The MORPH II dataset is a massive collection of facial images specifically designed for researching facial aging, age estimation, and longitudinal face recognition. "Longitudinal" means the dataset tracks the same individuals over an extended period. This allows researchers to analyze exactly how a specific person's face alters over months or years.

Researchers primarily utilize MORPH II to solve three critical problems in computer vision: 1. Chronological Age Estimation

Longitudinal data tracking individuals over spans ranging from a few months to several years. Average Images Per Person: 3 to 4 images per subject. Demographic Breakdown

MORPH-II is perhaps best known as the leading benchmark for . Its longitudinal span and detailed age labels allow researchers to train and test models for predicting a person's age or age group with remarkable accuracy. The benchmark continues to evolve; the current state-of-the-art models achieve a mean absolute error (MAE) of roughly 2.5 to 2.8 years on this dataset, meaning the average prediction error is within a few years of a person's actual age. Do you need information on to the dataset from UNCW

The (often stylized as MORPH-II) is a large-scale, longitudinal dataset of facial images primarily designed for research on age progression and face recognition across time . Unlike static datasets that capture a single image per subject, Morph II contains multiple images of the same individuals taken over periods ranging from months to several years.

The database primarily focuses on adults (16-77), making it less effective for pediatric aging research.

In the rapidly advancing field of computer vision and artificial intelligence, the ability to accurately estimate age from facial images has significant implications for security, marketing, and human-computer interaction. Among the various datasets curated for this purpose, the (often simply referred to as MORPH) stands out as one of the most widely used and influential longitudinal facial image databases in existence.
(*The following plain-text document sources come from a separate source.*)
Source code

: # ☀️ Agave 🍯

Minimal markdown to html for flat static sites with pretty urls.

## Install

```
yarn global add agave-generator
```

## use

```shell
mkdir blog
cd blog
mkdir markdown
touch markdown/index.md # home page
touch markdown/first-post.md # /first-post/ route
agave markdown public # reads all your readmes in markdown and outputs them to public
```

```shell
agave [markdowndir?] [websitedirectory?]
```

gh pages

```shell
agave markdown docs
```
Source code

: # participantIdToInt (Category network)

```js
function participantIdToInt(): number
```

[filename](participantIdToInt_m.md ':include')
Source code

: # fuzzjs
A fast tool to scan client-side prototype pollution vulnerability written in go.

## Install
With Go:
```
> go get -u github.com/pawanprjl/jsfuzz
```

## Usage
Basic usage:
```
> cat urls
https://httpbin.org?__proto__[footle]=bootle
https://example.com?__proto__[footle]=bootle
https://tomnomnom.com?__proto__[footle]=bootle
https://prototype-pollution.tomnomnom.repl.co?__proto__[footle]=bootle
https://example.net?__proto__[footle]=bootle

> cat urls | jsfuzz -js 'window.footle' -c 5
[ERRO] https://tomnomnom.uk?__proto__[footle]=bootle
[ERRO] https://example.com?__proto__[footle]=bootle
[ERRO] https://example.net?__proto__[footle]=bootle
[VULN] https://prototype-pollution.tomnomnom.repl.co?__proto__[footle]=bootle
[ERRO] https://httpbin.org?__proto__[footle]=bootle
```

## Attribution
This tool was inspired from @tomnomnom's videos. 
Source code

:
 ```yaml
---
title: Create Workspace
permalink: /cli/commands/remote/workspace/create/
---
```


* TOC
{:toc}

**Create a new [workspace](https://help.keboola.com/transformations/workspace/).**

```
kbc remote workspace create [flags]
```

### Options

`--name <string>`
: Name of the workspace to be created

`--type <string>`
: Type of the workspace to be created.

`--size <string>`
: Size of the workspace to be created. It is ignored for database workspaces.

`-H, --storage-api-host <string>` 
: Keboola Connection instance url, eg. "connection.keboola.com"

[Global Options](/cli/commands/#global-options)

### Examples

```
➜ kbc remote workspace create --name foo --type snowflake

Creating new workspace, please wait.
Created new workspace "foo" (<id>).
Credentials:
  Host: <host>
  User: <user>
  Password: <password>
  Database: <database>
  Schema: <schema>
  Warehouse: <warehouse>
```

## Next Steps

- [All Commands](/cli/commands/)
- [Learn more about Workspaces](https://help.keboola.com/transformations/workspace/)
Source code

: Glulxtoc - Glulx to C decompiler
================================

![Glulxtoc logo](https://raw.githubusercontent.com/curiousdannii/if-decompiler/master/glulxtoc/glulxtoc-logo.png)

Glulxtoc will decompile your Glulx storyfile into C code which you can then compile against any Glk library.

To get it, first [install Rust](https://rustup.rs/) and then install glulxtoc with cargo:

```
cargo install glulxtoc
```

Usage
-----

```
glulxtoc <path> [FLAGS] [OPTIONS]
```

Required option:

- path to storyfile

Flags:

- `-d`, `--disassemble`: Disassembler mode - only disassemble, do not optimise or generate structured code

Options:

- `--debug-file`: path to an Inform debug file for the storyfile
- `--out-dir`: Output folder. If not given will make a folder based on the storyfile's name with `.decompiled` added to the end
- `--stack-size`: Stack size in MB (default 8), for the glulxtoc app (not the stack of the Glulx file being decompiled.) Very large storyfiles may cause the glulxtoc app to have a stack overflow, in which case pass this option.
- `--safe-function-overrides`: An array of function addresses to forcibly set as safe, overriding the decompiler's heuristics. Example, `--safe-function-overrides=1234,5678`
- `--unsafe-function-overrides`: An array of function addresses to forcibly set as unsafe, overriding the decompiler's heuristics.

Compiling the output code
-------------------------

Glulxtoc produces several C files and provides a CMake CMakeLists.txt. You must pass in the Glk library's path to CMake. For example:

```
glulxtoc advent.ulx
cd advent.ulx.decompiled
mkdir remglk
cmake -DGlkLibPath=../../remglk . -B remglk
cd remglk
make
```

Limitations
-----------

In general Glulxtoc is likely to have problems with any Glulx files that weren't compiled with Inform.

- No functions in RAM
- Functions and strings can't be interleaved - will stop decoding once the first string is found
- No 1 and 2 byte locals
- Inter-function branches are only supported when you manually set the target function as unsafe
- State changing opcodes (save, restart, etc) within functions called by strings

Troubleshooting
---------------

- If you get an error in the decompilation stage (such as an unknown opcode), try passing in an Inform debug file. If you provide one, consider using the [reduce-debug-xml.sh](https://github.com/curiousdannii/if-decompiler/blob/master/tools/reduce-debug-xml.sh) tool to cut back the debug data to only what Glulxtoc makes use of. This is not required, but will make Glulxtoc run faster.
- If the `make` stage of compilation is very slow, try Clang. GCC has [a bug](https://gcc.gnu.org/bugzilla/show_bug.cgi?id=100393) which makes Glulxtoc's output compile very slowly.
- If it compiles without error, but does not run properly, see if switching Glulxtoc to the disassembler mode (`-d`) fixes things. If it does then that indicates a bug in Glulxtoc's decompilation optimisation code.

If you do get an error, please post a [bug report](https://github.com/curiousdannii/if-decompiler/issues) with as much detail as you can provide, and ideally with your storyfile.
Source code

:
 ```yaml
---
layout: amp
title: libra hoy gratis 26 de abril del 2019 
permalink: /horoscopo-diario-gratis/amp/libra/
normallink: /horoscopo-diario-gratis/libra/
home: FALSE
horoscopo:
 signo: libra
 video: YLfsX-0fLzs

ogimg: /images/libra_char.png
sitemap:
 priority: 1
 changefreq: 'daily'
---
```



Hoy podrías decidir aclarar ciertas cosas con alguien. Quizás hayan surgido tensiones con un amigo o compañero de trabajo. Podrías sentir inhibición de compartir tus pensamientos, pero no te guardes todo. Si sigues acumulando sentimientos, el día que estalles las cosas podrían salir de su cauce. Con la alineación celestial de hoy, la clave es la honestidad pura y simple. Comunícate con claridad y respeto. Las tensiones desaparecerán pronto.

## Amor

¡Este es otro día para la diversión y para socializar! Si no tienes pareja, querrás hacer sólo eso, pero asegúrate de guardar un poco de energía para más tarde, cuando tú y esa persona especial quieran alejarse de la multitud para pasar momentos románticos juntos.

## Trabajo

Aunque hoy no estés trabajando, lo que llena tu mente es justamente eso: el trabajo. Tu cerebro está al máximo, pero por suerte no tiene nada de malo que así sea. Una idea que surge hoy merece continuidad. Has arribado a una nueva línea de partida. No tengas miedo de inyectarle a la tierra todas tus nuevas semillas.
The MORPH II dataset is a valuable resource for researchers and developers working on facial analysis, recognition, and related applications. Its large collection of images, diverse demographics, and annotations make it an essential tool for training and evaluating models. However, it is essential to be aware of the dataset's limitations and potential biases, and to use the dataset in a responsible and fair manner. Concise verdict Some metadata is self-reported, leading to

While MORPH-II is a gold standard, several other prominent longitudinal face datasets exist, each with its own strengths and weaknesses:

Treating age as a discrete category.

Despite its high quality, MORPH II is not without its challenges.